God, in a Professor McGonagall manner, turns his attention to all three of them (snake, Eve, Adam), exacting the proper punishment based the severity of their transgression.

I’d like to focus on Adam’s punishment:

By the sweat of your brow

Shall you get bread to eat,

(Genesis 3:19)

What is at the core of this punishment? Is this punishment even so bad? In other words, what style of parenting is God showcasing by telling Adam that his punishment is that he will have to earn his keep?

Alison Gopnik, in her book The Gardener and The Carpenter, posits that there are two types of parents:

  1. Carpenter Parents — believe they should mold their children, working towards a specific outcome — “The idea is that if you just do the right things, get the right skills, read the right books, you’re going to be able to shape your child into a particular kind of adult,”
  2. Gardener Parents — are less concerned with a specific outcome and more focused on “creating a rich, nurturant but also variable, diverse, dynamic ecosystem.”

Gopnik goes on to champion the Gardener approach:

“We’re so concerned about how these children are going to turn out that we’re unwilling to give them the autonomy that they need to be able to take risks and go out and explore the world”

Perhaps what we are seeing here is Biblical parenting advice. In fact, God seems a lot like the Gardener model proposed by Gopnik:

The LORD God planted a garden in Eden, in the east, and placed there the man whom He had formed.

And from the ground the LORD God caused to grow every tree that was pleasing to the sight and good for food, with the tree of life in the middle of the garden, and the tree of knowledge of good and bad…

The LORD God took the man and placed him in the garden of Eden, to till it and tend it.

And the LORD God commanded the man, saying, “Of every tree of the garden you are free to eat; but as for the tree of knowledge of good and bad, you must not eat of it; for as soon as you eat of it, you shall die.” (Genesis 2: 8–17)

God has given man life, a home and some loose boundaries — “Don’t run with scissors…”, the rest is up to man. Adam can name the animals, settle the land and raise his family. He just can’t eat from that tree, that tree is off limits. God, in other words, is saying that the tree isn’t who we are. As Gopnik would put it, God is “creating a rich, nurturant but also variable, diverse, dynamic ecosystem” in which mankind can flourish.

It is interesting to consider that when God brought Adam and Eve into the world he didn’t give them the Torah.
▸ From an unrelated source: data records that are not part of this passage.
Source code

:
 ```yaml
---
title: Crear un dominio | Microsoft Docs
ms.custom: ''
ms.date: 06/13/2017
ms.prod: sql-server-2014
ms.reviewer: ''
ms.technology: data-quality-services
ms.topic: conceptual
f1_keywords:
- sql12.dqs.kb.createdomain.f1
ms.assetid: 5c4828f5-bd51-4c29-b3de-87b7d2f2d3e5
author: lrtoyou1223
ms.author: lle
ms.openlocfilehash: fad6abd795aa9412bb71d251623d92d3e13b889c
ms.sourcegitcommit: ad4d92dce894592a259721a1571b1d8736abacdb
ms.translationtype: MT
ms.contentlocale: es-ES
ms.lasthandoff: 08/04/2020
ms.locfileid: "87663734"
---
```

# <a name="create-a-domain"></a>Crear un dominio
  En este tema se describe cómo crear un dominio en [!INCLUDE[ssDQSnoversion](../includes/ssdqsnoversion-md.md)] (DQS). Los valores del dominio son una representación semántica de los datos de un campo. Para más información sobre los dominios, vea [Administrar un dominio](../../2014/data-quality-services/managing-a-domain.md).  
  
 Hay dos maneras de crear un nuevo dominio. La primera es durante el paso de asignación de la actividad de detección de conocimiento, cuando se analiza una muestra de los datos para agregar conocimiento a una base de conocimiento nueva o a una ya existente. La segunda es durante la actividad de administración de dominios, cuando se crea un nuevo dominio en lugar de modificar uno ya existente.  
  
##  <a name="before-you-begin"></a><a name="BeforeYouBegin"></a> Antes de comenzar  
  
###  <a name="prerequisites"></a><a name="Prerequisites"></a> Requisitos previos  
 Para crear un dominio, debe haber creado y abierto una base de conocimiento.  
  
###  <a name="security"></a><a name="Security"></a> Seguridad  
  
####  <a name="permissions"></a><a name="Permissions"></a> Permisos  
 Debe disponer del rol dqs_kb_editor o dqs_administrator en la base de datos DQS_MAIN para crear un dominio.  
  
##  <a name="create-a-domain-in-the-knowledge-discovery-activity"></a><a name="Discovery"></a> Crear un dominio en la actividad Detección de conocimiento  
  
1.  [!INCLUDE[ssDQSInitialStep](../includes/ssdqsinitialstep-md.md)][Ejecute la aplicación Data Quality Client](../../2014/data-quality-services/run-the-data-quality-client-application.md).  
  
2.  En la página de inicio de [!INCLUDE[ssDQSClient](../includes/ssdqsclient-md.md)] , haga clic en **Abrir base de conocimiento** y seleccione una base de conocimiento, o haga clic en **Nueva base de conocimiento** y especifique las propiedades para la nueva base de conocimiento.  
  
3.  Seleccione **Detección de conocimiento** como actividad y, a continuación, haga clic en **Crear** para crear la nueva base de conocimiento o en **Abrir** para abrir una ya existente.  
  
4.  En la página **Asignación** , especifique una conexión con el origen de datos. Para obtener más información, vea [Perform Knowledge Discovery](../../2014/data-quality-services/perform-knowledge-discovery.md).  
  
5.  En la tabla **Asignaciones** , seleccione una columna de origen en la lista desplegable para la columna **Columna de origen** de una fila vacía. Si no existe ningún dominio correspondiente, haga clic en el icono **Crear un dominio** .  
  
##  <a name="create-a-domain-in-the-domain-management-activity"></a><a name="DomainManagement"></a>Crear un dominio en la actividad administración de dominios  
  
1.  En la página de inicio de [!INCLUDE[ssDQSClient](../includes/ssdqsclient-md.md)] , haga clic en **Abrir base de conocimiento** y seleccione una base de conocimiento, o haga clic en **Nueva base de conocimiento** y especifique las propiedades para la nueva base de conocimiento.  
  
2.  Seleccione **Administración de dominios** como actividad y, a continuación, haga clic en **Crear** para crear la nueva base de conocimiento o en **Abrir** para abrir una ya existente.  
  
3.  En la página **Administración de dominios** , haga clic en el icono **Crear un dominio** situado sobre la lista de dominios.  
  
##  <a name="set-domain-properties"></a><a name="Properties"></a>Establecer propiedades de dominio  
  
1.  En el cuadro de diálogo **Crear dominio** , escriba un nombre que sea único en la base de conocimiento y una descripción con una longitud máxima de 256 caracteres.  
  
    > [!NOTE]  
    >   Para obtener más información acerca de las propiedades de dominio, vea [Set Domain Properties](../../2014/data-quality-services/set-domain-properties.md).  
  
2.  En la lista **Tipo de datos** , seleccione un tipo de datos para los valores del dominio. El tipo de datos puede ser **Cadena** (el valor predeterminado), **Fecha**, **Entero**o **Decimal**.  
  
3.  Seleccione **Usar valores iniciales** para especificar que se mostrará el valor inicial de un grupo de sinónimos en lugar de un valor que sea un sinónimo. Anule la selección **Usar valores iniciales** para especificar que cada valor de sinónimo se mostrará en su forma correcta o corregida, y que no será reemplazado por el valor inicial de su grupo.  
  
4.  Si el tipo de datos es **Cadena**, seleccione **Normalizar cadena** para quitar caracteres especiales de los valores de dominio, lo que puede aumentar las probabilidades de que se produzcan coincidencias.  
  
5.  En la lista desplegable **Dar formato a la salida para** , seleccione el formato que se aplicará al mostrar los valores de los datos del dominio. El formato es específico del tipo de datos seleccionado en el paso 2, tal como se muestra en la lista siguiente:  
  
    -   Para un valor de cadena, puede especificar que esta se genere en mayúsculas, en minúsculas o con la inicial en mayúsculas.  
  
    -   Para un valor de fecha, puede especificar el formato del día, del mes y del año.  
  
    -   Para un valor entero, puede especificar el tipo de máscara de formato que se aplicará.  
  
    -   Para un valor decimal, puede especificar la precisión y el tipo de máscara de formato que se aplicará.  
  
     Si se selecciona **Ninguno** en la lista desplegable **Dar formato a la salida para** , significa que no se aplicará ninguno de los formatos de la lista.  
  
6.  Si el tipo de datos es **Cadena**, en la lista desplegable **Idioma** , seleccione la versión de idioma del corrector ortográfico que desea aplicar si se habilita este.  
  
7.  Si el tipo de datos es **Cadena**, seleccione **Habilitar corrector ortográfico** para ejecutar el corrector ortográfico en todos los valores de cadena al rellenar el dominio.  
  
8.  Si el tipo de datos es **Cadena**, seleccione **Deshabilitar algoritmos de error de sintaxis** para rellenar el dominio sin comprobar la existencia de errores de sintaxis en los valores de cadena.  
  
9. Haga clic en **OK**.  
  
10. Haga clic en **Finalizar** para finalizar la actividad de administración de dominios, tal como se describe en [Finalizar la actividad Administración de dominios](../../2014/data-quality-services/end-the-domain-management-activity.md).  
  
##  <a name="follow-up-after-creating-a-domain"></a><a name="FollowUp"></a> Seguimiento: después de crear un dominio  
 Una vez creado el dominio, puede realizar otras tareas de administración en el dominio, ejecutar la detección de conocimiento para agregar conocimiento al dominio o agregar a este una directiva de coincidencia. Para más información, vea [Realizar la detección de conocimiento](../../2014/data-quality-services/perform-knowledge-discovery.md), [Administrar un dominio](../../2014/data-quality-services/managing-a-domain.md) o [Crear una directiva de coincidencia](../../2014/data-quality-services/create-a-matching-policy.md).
Perhaps this should suggest to us that the Torah, with its rules and regulations, is not a blueprint for raising a family but rather for structuring a nation, a people. When you break a rule in Torah there are severe consequences, when you break a rule at home you have to learn from your mistakes.

When God turns to Adam to place on him mankind’s eternal punishment for the original sin he is saying: I am surprised and disappointed. I knew this could happen, but I didn’t think that it would happen in our home…but that is ok. I asked you not to eat from that tree because as you parent I knew it wasn’t good for you — but that doesn’t mean you have failed, it just means things may be a little harder than you expected. While this may feel like the end, it isn’t…in fact, your story has just begun.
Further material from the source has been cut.